**Records for processing:**

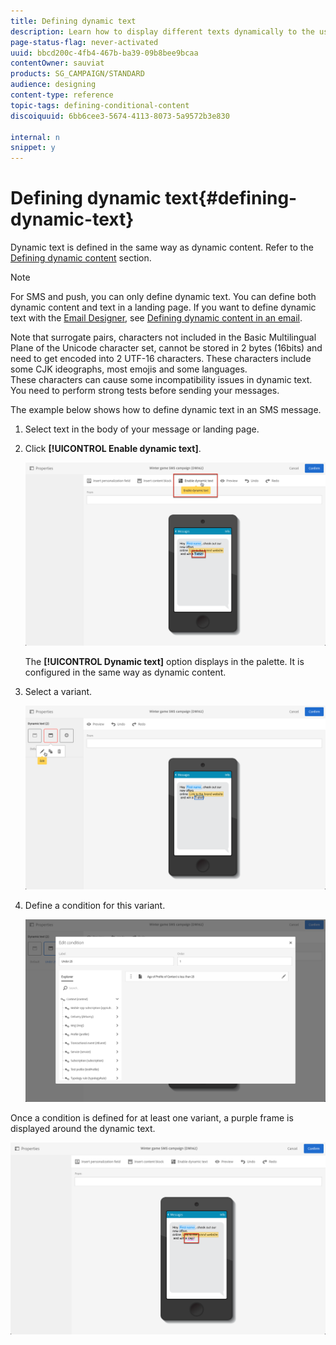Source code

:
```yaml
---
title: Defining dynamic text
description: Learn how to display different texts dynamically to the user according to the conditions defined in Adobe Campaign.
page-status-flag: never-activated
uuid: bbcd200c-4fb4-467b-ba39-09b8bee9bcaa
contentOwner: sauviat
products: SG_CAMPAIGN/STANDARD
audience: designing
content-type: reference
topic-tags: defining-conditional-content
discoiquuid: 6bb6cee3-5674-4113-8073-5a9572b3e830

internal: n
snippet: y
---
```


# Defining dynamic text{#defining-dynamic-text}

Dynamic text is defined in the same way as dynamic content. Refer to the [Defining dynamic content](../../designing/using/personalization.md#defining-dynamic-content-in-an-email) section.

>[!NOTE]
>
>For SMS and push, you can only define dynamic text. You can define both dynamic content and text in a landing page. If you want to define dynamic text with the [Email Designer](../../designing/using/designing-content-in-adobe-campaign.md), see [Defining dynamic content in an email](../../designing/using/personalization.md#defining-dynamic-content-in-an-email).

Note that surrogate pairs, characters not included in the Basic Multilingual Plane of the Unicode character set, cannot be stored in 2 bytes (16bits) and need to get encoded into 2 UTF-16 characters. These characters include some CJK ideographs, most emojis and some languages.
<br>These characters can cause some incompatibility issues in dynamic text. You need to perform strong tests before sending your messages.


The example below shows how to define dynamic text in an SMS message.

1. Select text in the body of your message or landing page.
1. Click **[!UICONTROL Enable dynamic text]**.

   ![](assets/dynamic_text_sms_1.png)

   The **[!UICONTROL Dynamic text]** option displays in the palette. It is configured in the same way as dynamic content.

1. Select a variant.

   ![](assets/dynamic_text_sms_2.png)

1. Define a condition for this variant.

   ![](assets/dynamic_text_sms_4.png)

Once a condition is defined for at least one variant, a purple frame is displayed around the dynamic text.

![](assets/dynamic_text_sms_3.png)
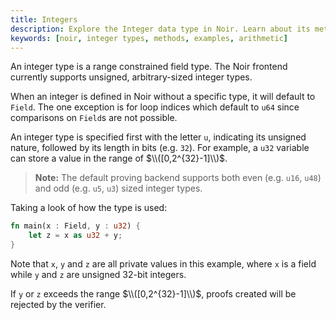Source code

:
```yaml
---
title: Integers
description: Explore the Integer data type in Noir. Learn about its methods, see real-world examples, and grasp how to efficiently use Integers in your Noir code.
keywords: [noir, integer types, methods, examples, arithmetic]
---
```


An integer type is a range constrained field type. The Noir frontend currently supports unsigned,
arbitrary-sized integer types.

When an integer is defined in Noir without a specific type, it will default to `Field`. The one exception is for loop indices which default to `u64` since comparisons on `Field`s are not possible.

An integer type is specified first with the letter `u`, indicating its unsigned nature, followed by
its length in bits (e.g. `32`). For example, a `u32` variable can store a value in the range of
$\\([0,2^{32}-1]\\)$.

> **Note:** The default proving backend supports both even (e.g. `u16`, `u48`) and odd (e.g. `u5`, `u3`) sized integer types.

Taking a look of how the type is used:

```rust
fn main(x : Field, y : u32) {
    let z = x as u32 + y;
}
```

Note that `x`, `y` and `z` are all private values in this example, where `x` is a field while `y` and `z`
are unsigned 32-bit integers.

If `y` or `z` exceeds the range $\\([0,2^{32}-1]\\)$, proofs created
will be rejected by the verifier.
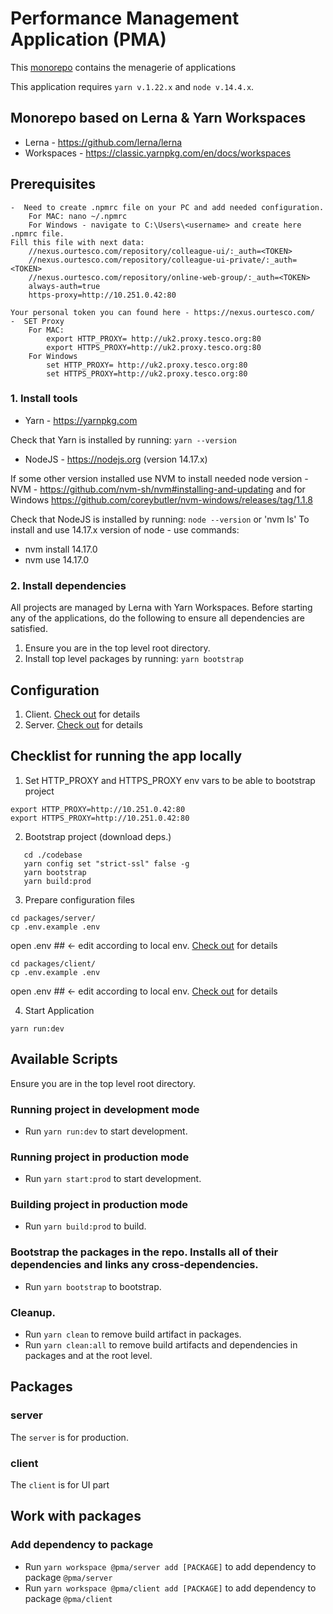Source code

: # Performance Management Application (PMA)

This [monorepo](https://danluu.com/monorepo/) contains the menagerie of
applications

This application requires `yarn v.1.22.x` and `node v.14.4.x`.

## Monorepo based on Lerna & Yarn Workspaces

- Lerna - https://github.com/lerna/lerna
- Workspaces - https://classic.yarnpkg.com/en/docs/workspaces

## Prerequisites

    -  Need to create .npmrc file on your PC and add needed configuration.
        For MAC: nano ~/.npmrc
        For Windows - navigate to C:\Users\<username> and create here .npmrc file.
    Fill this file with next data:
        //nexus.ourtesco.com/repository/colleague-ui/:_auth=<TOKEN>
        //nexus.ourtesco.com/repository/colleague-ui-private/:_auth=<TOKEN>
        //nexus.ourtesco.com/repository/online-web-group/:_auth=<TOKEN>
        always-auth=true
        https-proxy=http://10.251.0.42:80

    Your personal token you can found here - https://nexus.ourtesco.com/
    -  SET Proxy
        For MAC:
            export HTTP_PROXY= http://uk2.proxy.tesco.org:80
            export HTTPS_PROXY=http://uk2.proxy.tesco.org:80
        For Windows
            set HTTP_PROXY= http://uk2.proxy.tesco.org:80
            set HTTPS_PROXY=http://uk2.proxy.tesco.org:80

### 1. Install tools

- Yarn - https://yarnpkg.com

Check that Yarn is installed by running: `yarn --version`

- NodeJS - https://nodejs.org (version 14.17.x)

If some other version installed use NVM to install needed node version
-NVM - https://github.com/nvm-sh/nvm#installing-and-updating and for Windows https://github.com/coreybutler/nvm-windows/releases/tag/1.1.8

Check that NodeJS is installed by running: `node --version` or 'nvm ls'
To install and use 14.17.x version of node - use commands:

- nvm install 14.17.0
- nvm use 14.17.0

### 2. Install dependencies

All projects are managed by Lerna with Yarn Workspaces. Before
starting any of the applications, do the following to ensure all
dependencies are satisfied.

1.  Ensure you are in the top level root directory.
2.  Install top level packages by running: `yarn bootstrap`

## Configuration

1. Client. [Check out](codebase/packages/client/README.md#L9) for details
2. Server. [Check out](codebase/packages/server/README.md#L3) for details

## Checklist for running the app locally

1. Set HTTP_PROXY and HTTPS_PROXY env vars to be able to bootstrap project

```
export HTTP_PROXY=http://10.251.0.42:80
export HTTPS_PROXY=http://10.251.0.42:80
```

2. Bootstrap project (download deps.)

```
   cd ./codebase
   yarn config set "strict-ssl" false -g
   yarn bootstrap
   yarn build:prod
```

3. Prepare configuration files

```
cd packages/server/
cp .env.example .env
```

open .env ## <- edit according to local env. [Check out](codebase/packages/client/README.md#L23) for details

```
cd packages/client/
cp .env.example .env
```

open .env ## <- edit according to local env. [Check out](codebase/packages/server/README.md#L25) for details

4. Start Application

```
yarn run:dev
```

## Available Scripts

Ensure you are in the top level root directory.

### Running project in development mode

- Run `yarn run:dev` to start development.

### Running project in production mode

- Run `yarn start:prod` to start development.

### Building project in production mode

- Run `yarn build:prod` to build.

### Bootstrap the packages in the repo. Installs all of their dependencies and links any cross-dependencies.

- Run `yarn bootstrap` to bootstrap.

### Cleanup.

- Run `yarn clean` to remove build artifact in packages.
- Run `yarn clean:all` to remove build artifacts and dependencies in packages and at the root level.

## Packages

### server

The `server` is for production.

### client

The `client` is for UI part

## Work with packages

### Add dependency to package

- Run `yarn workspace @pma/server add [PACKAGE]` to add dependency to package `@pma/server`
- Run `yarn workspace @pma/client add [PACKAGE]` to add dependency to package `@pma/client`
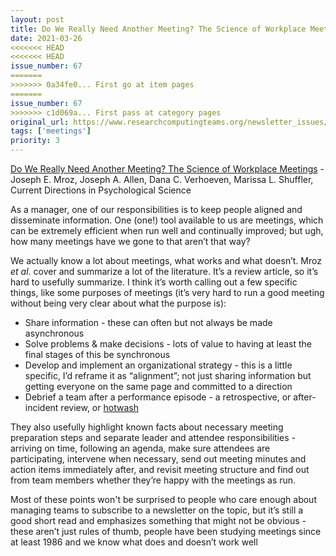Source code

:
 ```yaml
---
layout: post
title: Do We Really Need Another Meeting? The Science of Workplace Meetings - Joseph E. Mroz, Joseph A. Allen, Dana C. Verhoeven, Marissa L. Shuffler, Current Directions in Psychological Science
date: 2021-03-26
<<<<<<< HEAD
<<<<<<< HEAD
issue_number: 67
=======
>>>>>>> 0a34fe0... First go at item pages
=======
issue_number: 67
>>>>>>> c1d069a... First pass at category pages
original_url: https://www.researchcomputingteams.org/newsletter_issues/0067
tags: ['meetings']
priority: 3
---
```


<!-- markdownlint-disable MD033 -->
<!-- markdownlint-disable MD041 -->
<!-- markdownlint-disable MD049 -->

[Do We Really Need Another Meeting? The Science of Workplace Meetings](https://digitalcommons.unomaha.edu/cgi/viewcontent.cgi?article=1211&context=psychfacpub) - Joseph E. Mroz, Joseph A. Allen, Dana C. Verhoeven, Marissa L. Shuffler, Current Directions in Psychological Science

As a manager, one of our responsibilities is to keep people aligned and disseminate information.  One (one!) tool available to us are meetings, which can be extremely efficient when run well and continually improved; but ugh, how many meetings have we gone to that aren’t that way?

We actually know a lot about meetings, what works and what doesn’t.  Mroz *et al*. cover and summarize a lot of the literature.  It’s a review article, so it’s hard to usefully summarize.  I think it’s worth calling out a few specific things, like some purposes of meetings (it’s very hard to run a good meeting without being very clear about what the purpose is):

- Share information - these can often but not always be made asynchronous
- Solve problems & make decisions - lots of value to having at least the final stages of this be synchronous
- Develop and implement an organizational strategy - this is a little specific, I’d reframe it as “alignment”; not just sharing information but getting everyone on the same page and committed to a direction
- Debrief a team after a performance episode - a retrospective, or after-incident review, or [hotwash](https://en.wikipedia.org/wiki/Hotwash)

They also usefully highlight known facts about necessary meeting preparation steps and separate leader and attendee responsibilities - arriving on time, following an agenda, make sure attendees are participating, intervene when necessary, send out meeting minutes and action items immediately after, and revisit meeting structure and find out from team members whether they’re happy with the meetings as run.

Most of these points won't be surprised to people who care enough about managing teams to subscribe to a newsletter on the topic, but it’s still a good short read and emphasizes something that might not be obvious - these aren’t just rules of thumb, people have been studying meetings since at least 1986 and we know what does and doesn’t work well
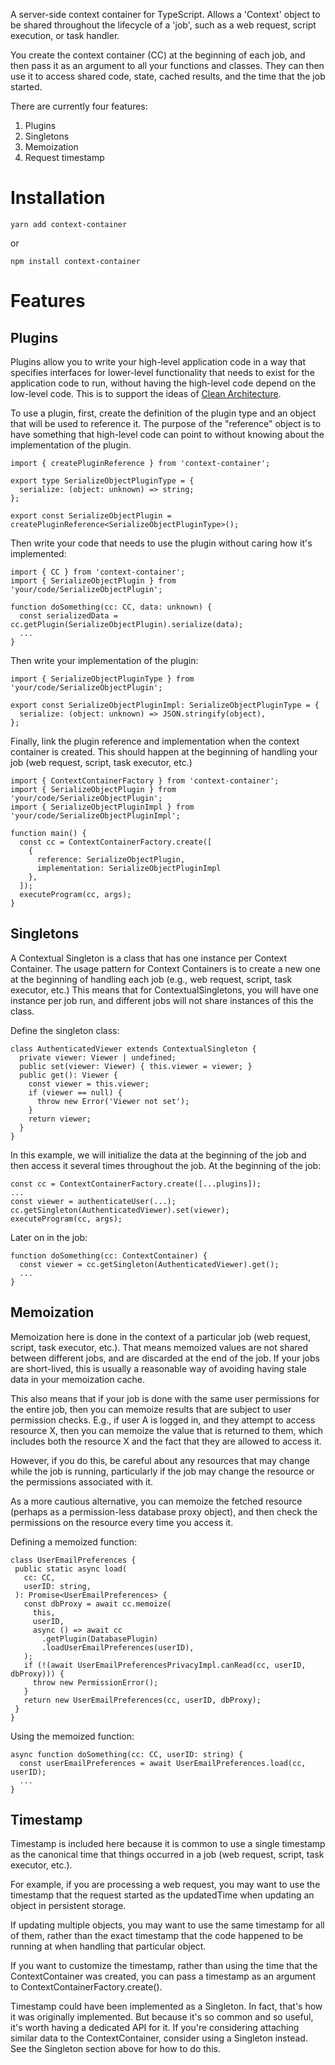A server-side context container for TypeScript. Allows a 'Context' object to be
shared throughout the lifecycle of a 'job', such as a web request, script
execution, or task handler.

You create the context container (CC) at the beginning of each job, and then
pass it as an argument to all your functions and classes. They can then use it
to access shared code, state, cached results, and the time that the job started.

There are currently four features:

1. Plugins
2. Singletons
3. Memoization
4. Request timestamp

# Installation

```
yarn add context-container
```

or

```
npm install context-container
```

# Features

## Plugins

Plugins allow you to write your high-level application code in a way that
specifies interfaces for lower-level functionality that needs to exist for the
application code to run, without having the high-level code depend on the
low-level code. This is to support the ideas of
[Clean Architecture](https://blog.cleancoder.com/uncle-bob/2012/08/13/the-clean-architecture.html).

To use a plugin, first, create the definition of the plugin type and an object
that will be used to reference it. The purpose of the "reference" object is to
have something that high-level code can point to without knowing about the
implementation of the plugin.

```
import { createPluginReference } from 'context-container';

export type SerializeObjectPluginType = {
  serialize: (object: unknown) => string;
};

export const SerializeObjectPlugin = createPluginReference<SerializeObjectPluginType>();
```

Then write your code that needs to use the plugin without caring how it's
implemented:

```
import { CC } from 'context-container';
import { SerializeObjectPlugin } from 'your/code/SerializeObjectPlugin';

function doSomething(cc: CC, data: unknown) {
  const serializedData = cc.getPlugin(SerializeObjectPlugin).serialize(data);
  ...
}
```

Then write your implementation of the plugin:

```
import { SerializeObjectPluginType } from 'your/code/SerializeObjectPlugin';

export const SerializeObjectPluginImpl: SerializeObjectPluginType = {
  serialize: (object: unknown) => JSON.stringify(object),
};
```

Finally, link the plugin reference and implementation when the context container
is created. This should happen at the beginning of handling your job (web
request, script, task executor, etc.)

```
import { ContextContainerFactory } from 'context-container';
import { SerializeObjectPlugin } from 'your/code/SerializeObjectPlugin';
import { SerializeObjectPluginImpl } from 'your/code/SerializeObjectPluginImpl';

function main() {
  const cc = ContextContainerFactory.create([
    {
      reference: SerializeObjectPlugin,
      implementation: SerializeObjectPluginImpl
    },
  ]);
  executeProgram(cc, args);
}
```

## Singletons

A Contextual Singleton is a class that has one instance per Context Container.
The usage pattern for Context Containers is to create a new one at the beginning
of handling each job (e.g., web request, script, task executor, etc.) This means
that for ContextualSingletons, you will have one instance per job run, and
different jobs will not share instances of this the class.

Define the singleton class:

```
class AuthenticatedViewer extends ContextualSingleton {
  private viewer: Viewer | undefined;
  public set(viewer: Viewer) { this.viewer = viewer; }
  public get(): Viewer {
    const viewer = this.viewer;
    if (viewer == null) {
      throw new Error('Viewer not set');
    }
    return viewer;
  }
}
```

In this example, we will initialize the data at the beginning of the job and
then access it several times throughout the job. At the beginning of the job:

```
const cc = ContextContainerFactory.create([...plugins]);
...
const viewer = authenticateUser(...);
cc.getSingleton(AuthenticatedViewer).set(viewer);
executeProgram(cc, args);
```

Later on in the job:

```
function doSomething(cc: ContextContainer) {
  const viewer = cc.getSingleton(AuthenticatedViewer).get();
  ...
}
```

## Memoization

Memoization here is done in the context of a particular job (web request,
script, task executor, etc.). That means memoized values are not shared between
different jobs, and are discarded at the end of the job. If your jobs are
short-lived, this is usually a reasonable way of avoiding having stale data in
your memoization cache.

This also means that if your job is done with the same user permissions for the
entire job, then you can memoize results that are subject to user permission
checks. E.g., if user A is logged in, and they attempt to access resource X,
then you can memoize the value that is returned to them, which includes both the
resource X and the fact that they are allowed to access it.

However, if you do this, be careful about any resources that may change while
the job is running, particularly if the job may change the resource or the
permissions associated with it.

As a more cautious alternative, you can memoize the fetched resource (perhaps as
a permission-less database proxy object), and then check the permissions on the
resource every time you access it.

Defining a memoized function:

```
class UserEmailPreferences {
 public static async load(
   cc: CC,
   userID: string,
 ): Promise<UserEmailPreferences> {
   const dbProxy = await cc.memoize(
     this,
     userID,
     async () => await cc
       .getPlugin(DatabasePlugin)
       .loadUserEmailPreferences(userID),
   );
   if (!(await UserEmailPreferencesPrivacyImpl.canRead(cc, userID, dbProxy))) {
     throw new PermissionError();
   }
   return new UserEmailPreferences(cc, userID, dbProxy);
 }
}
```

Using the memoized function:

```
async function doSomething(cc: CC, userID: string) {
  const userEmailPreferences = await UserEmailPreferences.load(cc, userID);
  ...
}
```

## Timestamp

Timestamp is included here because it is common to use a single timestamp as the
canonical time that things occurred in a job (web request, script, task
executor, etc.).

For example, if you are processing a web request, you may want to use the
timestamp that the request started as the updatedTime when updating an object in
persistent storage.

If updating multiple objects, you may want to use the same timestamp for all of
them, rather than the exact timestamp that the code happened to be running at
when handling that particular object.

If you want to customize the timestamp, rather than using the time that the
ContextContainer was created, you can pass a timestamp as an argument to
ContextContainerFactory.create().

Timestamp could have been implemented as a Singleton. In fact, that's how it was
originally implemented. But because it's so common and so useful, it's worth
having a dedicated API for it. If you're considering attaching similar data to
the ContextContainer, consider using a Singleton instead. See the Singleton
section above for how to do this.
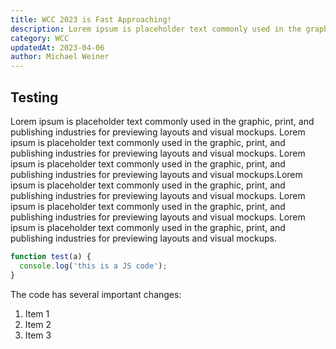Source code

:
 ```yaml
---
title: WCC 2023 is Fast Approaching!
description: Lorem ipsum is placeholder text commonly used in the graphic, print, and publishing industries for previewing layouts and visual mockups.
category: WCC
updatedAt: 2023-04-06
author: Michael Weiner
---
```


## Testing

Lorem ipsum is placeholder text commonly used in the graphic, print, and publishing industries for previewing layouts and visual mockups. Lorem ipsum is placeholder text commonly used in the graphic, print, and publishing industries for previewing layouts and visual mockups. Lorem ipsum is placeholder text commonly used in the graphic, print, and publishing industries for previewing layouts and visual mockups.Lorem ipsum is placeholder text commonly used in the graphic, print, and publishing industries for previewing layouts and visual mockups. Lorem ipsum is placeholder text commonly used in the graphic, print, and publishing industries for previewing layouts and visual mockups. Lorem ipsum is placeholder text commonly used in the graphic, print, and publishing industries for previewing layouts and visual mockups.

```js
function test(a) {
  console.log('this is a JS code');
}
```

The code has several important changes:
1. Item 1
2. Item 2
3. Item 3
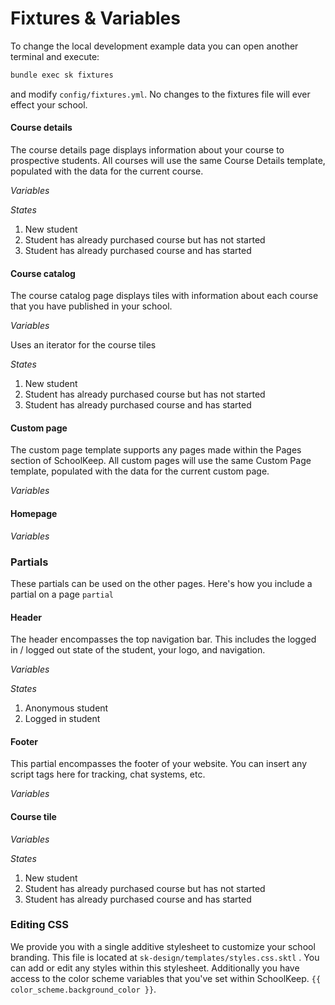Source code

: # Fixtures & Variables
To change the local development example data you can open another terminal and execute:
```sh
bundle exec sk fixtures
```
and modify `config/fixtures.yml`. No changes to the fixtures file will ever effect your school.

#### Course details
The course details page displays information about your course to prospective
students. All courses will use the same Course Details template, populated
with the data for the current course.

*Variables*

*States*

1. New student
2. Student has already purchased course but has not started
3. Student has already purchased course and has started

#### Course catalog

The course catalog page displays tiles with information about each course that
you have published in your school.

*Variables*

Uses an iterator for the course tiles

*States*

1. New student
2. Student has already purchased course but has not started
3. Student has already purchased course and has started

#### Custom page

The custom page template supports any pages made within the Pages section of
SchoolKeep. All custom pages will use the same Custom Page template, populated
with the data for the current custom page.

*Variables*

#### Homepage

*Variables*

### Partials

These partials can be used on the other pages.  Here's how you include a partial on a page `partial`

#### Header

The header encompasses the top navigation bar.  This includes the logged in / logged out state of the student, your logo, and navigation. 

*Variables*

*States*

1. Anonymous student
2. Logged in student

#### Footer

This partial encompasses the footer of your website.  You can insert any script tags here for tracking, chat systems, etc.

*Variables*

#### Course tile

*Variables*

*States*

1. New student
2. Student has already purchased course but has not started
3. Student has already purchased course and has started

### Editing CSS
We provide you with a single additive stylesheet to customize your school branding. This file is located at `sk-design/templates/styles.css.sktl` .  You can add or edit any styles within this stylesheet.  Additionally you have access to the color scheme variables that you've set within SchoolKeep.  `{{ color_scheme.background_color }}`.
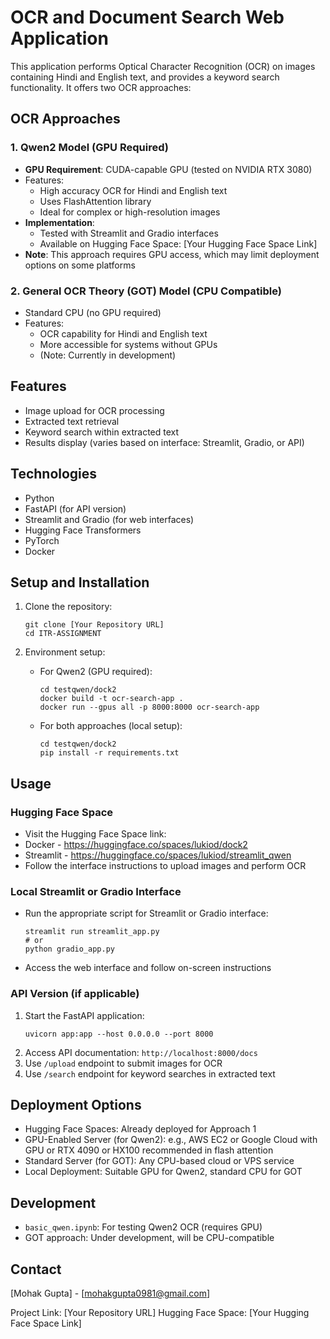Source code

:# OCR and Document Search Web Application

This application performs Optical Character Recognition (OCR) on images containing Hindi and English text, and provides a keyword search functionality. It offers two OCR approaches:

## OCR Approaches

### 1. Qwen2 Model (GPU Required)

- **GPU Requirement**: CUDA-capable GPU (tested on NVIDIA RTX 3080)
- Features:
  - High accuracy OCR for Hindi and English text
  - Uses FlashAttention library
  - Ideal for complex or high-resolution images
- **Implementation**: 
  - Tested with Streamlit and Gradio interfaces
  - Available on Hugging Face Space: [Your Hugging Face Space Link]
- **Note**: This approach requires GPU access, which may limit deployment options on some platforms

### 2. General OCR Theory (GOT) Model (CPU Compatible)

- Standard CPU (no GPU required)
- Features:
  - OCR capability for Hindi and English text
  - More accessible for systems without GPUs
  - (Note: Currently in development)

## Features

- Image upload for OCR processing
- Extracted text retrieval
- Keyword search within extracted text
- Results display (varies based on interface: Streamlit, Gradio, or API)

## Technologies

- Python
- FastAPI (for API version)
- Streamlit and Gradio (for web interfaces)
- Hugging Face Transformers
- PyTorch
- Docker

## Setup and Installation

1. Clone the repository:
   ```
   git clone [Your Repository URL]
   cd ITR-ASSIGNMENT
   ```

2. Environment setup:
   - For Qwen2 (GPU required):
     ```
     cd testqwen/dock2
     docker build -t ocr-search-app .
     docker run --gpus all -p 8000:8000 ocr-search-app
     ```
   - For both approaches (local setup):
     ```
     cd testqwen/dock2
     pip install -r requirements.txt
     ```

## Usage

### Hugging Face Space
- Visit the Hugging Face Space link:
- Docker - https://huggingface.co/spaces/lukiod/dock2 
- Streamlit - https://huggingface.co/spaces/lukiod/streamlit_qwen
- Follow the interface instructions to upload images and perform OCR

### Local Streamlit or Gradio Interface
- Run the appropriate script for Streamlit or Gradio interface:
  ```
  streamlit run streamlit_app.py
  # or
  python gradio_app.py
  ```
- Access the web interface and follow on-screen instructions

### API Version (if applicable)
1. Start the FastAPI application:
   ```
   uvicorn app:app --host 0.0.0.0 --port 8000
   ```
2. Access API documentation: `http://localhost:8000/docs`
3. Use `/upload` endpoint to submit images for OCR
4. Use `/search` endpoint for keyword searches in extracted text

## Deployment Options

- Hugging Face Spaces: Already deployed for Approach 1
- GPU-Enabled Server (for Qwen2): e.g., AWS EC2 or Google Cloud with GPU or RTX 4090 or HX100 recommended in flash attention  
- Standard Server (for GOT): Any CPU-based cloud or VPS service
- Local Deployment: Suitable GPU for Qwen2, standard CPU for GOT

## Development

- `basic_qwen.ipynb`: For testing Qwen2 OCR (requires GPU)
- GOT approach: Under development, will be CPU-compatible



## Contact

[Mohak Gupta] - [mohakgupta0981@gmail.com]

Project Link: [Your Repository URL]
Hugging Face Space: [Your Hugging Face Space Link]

**Instructions for the task:** Reproduce the lines of the entries above from the one with "Install top level" to the one with "2. Server. [Check", both included, exactly and without any other line.

**Your solution:**
2.  Install top level packages by running: `yarn bootstrap`

## Configuration

1. Client. [Check out](codebase/packages/client/README.md#L9) for details
2. Server. [Check out](codebase/packages/server/README.md#L3) for details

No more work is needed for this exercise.